Thirty-four percent of the HE4L sample (n = 96) underwent CASAS pre- and post-curriculum reading testing, and 52 percent of the sample (n = 148) underwent CASAS pre- and post- curriculum listening testing. The timing of CASAS testing is determined on an individual basis; it does not occur systematically at the start or end of each semester. The SDE requires that students attend at least 40 hours of ESL instruction (and recommends that they attend 100 hours) before taking a CASAS post-test. The total number of instructional hours for HE4L classrooms during the intervention semester ranged from 37.38 to 240 hours. It is unlikely that students who were in classes that met less frequently or had poor attendance were eligible to take a post-test. Additionally, students in the class that was not affiliated with the state did not take the CASAS test.
Descriptive statistics
Table 2 presents the descriptive statistics for fruit and vegetable consumption, nutrition knowledge, outcome expectancies, intentions, action planning, and coping planning at Time 1 and Time 2. At Time 1, men and women did not differ on any outcome variables, with one exception: women (M = 6.18, SD = 1.25) scored higher than men (M = 5.79, SD = 1.24) on nutrition knowledge (F(1, 212) = 4.93, p = .03). At Time 1, differences were observed between participants of different racial or ethnic origins for fruit intake (F(3, 221) = 6.62, p < .001), vegetable intake (F(3, 220) = 4.31, p = .006), action planning (F(3, 203) = 8.56, p < .001), and coping planning (F(3, 202) = 3.78, p = .01). Follow-up tests showed that White participants reported eating more fruits than Black and Hispanic participants. Hispanic participants reported eating more vegetables than Asian participants. Hispanic participants reported lower action planning compared to Asian and Black participants and higher coping planning compared to Asian participants.
Table 2.
Time 1 |
Time 2 |
|||
---|---|---|---|---|
M (SD) | α | M (SD) | α | |
Fruit intake | 3.64 (2.81) | 4.69 (3.08)a | ||
Vegetable intake | 5.99 (4.46) | 7.50 (4.63)a | ||
Knowledge | 6.01 (1.31) | 6.40 (1.32)a | ||
Intentions | 3.29 (.78) | 3.39 (.75) | ||
Outcome expectations | 3.60 (.52) | .70 | 3.61 (.68) | .85 |
Action planning | 2.46 (.77) | .73 | 2.62 (.73)a | .74 |
Coping planning | 3.05 (.70) | .78 | 3.21 (.69)a | .83 |
SD: standard deviation.
Significant change from Time 1 to Time 2 (p < .05).
Primary analyses
Hierarchical linear modeling (HLM) was used to examine the impact of HE4L in order to account for the nonindependence of participants within classrooms. The outcome variables included the following: fruit and vegetable intake, knowledge, outcome expectancies, intentions, action planning, coping planning, and CASAS test scores for reading and listening. To examine the impact of the curriculum over time, the outcome variables were modeled as a function of hours of instruction, hours of attendance, and the ratio of classroom hours devoted to the curriculum to the total classroom hours. All analyses controlled for the number of months students had been in the United States and their years of education. Baseline fruit and vegetable intake, knowledge, outcome expectancies, intentions, and planning were controlled for in each of the corresponding analyses. Previous research has demonstrated the impact of planning on fruit and vegetable intake (Subar et al., 1995). Because our preliminary analyses indicated differences between participants of varying racial and ethnic background in fruit and vegetable consumption, action planning, and coping planning, all analyses also controlled for participant race.
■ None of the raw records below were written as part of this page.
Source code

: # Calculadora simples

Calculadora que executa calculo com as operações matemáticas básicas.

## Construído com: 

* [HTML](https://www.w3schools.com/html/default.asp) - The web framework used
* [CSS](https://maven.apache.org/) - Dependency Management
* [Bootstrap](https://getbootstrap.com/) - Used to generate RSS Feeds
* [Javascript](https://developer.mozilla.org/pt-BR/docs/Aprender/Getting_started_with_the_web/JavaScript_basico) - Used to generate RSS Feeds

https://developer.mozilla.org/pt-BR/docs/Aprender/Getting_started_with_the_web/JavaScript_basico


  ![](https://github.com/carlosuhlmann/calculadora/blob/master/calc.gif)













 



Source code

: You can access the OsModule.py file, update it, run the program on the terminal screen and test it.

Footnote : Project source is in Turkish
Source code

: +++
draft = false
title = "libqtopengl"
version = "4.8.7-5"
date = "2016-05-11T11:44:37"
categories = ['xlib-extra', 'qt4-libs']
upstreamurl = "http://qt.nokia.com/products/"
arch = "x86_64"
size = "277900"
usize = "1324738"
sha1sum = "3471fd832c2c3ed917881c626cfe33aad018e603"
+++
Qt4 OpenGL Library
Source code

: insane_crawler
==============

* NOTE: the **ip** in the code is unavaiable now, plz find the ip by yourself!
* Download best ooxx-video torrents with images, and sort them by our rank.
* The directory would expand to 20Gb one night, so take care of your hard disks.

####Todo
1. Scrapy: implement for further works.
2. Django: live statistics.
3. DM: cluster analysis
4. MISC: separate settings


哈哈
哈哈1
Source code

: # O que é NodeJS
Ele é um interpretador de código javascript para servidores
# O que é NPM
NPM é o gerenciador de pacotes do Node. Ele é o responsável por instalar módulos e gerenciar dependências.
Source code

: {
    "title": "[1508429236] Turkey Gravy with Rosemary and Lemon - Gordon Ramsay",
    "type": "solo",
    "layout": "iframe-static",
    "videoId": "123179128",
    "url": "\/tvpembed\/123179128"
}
Additionally, because women had higher scores on nutrition knowledge at baseline, the analysis examining the impact of HE4L on knowledge controlled for gender.
We found significant increases in fruit intake (γ = 1.01, standard error (SE) = .19, p < .001), vegetable intake (γ = 1.48, SE = .28, p < .001), nutrition knowledge (γ = .38, SE = .09, p < .001), action planning (γ = .15, SE = .05, p = .002), and coping planning (γ = .16, SE = .05, p = .001) among adults who participated in HE4L. Changes in these outcome variables did not differ as a function of hours of instruction, attendance, or the ratio of classroom hours devoted to HE4L to total hours of instruction. No changes were observed from Time 1 to Time 2 with respect to outcome expectancies or intentions.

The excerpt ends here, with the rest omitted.